Insight into the Neogene tectonic history of the northern Bolivian Orocline from new paleomagnetic and geochronologic data

A paleomagnetic study of 36 sites (315 samples) of Neogene strata from the Peruvian Altiplano and adjacent sub-Andean belt (Pilcopata area), combined with 40Ar/39Ar dating of 13 lava flows, provide new constraints on the Cenozoic deformation history of the northern Bolivian Orocline. In the Peruvian Altiplano, 40Ar/39Ar dating brackets the age of the strata sampled for paleomagnetism between 26.5 and 12.1 Ma for the Huaccochullo basin, 18.6 and 12.1 Ma for the Descanso-Yauri basin, and 16.8 and 15.5 Ma for the Ayaviri basin. Sub-Andean sediments are paleontologically constrained as Miocene, yet pre-9 Ma. Prefolding magnetizations isolated in the Huaccochullo, Descanso-Yauri, and Pilcopata localities indicate significant counterclockwise vertical axis block rotations of 11.3° +/- 5.4°, 31.0° +/- 10.2° and 7.8° +/- 4.8°, respectively. The pattern of rotations together with mapped structures suggest that deformation of the northern Altiplano was partitioned into large regions experiencing relatively minor rotation versus smaller, isolated basins exhibiting high-amplitude counterclockwise rotations that lie in a major left-lateral shear zone. Our new results imply significant transpressional deformation occurred throughout the Peruvian Altiplano since circa 12 Ma and are integrated in a model detailing the tectonic evolution of the northern Bolivian Orocline since 25 Ma.

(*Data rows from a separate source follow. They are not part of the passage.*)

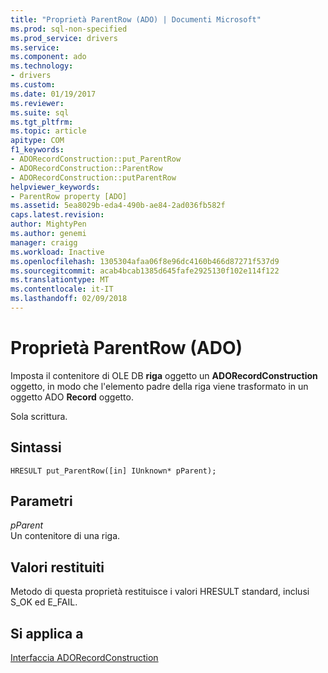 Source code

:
 ```yaml
---
title: "Proprietà ParentRow (ADO) | Documenti Microsoft"
ms.prod: sql-non-specified
ms.prod_service: drivers
ms.service: 
ms.component: ado
ms.technology:
- drivers
ms.custom: 
ms.date: 01/19/2017
ms.reviewer: 
ms.suite: sql
ms.tgt_pltfrm: 
ms.topic: article
apitype: COM
f1_keywords:
- ADORecordConstruction::put_ParentRow
- ADORecordConstruction::ParentRow
- ADORecordConstruction::putParentRow
helpviewer_keywords:
- ParentRow property [ADO]
ms.assetid: 5ea8029b-eda4-490b-ae84-2ad036fb582f
caps.latest.revision: 
author: MightyPen
ms.author: genemi
manager: craigg
ms.workload: Inactive
ms.openlocfilehash: 1305304afaa06f8e96dc4160b466d87271f537d9
ms.sourcegitcommit: acab4bcab1385d645fafe2925130f102e114f122
ms.translationtype: MT
ms.contentlocale: it-IT
ms.lasthandoff: 02/09/2018
---
```

# <a name="parentrow-property-ado"></a>Proprietà ParentRow (ADO)
Imposta il contenitore di OLE DB **riga** oggetto un **ADORecordConstruction** oggetto, in modo che l'elemento padre della riga viene trasformato in un oggetto ADO **Record** oggetto.  
  
 Sola scrittura.  
  
## <a name="syntax"></a>Sintassi  
  
```  
HRESULT put_ParentRow([in] IUnknown* pParent);  
```  
  
## <a name="parameters"></a>Parametri  
 *pParent*  
 Un contenitore di una riga.  
  
## <a name="return-values"></a>Valori restituiti  
 Metodo di questa proprietà restituisce i valori HRESULT standard, inclusi S_OK ed E_FAIL.  
  
## <a name="applies-to"></a>Si applica a  
 [Interfaccia ADORecordConstruction](../../../ado/reference/ado-api/adorecordconstruction-interface.md)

Paleomagnetic evidence for rapid vertical-axis rotation in the Peruvian Cordillera ca. 8 Ma

Paleomagnetic results from 31 Neogene sites in the Peruvian Andes yield primary magnetizations, as demonstrated by positive fold and reversal tests. Strata dated as 18–9 Ma record a significant counterclockwise rotation (−11° ± 5°), whereas unconformably overlying younger strata (7–6 Ma) are not rotated. The age of rotation thus is between 9 and 7 Ma, a period that coincides with the widespread Quechua 2 deformation phase. Moreover, eight independent studies on 107–9 Ma rocks from Peru between 9°S and 15°S reveal similar and significant rotations (−15° ± 6°). This suggests that the region rotated during a 2 m.y. period of deformation ca. 8 Ma, when the Andes underwent rapid uplift and important deformation commenced in the Subandean zone.